FAILED Agent reported failure or verification rejected the result. Can be retried.
BLOCKED Waiting on an external dependency (another task, resource, or approval).
WAITING_FOR_SUBTASKS Parent task waiting for child subtasks to complete (agent decomposed work).
CANCELLED Manually or programmatically cancelled. Terminal state.
ORPHANED Agent crashed mid-task; pending crash recovery by the orchestrator.
PENDING_APPROVAL Task completed but requires human approval before taking effect.

Task State Diagram

stateDiagram-v2
    [*] --> PLANNED : plan mode
    [*] --> OPEN : dynamic creation

    PLANNED --> OPEN : approved
    PLANNED --> CANCELLED : rejected

    OPEN --> CLAIMED : agent claims task
    OPEN --> WAITING_FOR_SUBTASKS : decomposed before claim
    OPEN --> CANCELLED : manual cancel

    CLAIMED --> IN_PROGRESS : agent starts work
    CLAIMED --> OPEN : unclaim / force-reassign
    CLAIMED --> DONE : fast completion (trivial task)
    CLAIMED --> FAILED : immediate failure
    CLAIMED --> CANCELLED : manual cancel
    CLAIMED --> WAITING_FOR_SUBTASKS : agent splits work
    CLAIMED --> BLOCKED : dependency discovered

    IN_PROGRESS --> DONE : agent reports success
    IN_PROGRESS --> FAILED : agent reports failure
    IN_PROGRESS --> BLOCKED : dependency discovered
    IN_PROGRESS --> WAITING_FOR_SUBTASKS : agent decomposes task
    IN_PROGRESS --> OPEN : requeue (force-reassign)
    IN_PROGRESS --> CANCELLED : manual cancel
    IN_PROGRESS --> ORPHANED : agent crash detected

    ORPHANED --> DONE : partial work merged successfully
    ORPHANED --> FAILED : unrecoverable
    ORPHANED --> OPEN : requeued for retry

    BLOCKED --> OPEN : dependency resolved
    BLOCKED --> CANCELLED : manual cancel

    WAITING_FOR_SUBTASKS --> DONE : all subtasks completed
    WAITING_FOR_SUBTASKS --> BLOCKED : subtask timeout escalation
    WAITING_FOR_SUBTASKS --> CANCELLED : manual cancel

    FAILED --> OPEN : retry (within max_retries)

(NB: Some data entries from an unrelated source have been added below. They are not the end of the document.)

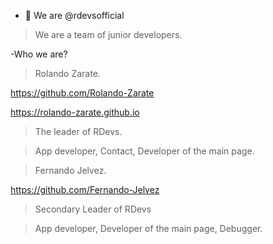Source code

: - 👋 We are @rdevsofficial
>We are a team of junior developers.

-Who we are?

>Rolando Zarate.

https://github.com/Rolando-Zarate

https://rolando-zarate.github.io

>The leader of RDevs.

>App developer, Contact, Developer of the main page.

>Fernando Jelvez.

https://github.com/Fernando-Jelvez

>Secondary Leader of RDevs

>App developer, Developer of the main page, Debugger.
<!---
rdevsofficial/rdevsofficial is a ✨ special ✨ repository because its `README.md` (this file) appears on your GitHub profile.
You can click the Preview link to take a look at your changes.
--->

    DONE --> CLOSED : janitor verified + merged
    DONE --> FAILED : verification rejected

    CLOSED --> [*]
    CANCELLED --> [*]

    %% PENDING_APPROVAL is a terminal state set directly by the approval
    %% subsystem. It has no FSM-managed inbound or outbound transitions.
    PENDING_APPROVAL --> [*]

Note — PENDING_APPROVAL: This state exists in the TaskStatus enum and is used by the approval subsystem (see src/bernstein/core/security/approval.py). It is set directly rather than through the TASK_TRANSITIONS table, so it has no FSM-managed entry or exit path. Tasks in this state await human review and cannot progress further without manual intervention.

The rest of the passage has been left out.